I want to be that mom who is there for everything. Who is able to stay home and care for her child and be there to volunteer at school. The mom who makes the arts and crafts projects that her child wants to make. Baking fresh cookies. Making dinner with all the four major food groups. But that is not the reality of my life.

My life is tiring. My anxiety is beginning to creep up again and I know why. The weather is changing so there is less sunlight. Less sunlight means less vitamin d. Less vitamin d leads to a plummet in my moods which even my meds cannot help to balance out. So I added vitamin d into my daily vitamin regime and am waiting for my energy to kick in at home. Not only during the eight hours that I am at work.

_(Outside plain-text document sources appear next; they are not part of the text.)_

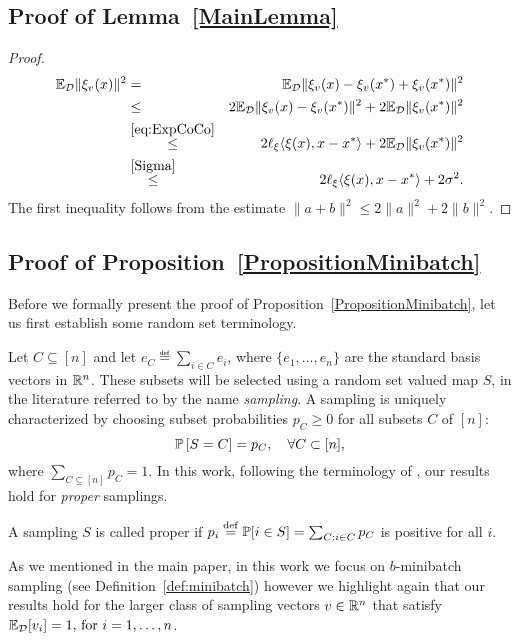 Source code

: \documentclass{article}
\begin{document}
\subsection{Proof of Lemma~\ref{MainLemma}}
\begin{proof}
\begin{eqnarray}
\label{oansxa}
\mathbb{E}_{{\cal D}} \|\xi_{v} (x)\|^2 &=& \mathbb{E}_{{\cal D}} \| \xi_v(x) - \xi_{v}(x^*) + \xi_{v}(x^*) \|^2 \notag\\ 
&\leq &2 \mathbb{E}_{{\cal D}} \| \xi_{v}(x) - \xi_{v}(x^*)\|^2 + 2  \mathbb{E}_{{\cal D}} \|\xi_{v}(x^*)\|^2 \notag\\ 
&\overset{\ref{eq:ExpCoCo}}{\leq}&2 \ell_{\xi}\langle \xi (x),x-x^*\rangle + 2 \mathbb{E}_{{\cal D}} \|\xi_{v}(x^*)\|^2\notag\\ 
&\overset{\eqref{Sigma}}{\leq} &2 \ell_{\xi}\langle \xi (x),x-x^*\rangle + 2 \sigma^2.
\end{eqnarray}
The first inequality follows from the estimate $\|a+b\|^2 \leq 2\|a\|^2 + 2\|b\|^2$.
\end{proof}

\subsection{Proof of Proposition~\ref{PropositionMinibatch}}
Before we formally present the proof of Proposition~\ref{PropositionMinibatch}, let us first establish some random set terminology. 

Let $C\subseteq [n]$ and let $e_C \eqdef \sum_{i\in C} e_i$, where $\{e_1,\dots,e_n\}$ are the standard basis vectors in $\mathbb{R}^n$.  These subsets will be selected using a random set valued map $S$, in the literature referred to by the name {\em sampling}.
A sampling is uniquely characterized by choosing subset probabilities $p_C\geq 0$ for all subsets $C$ of $[n]$:
\begin{equation}
\mathbb{P} \left[ S = C\right] = p_C,\quad \forall C \subset [n],
\end{equation}
where $\sum_{C\subseteq [n]} p_C =1$. In this work, following the terminology of \cite{gower2019sgd,gower2021sgd}, our results hold for \emph{proper} samplings. 
\begin{definition}\label{ProperSampling}A sampling $S$ is called proper if  $p_i \overset{\rm def}{=} \mathbb{P}[i\in S] = \sum_{C:i\in C}p_C$ is positive for all $i$. \end{definition}

As we mentioned in the main paper, in this work we focus on $b$-minibatch sampling (see Definition~\ref{def:minibatch}) however we highlight again that our results hold for the larger class of sampling vectors $v \in \mathbb{R}^n$ that satisfy $\mathbb{E}_{{\cal D}}[v_i]  = 1, \,\mbox{for }i=1,\ldots, n$.
\end{document}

I am finding it more and more difficult to relate to T. His life is nerf guns and Scrap Mechanic. Watching videos of people playing videos. I do not know how to talk to him. I ask questions and bug for answers. He answers briefly before shutting me out. Again that is my fault.

So I need to change. Changing my behaviour will lead to a change in T’s behaviour. No more supper before the computer and t.v. Off the computer and electronics from 8:30-9 during which time T and me will play cards or talk about what is going on.

I cannot continue to follow this path. It is hurting me and hurting T. I want more than anything to be a mom that T knows loves him so much even if I cannot be and do all the things I want to for him. That is all.

Just that he knows I love him.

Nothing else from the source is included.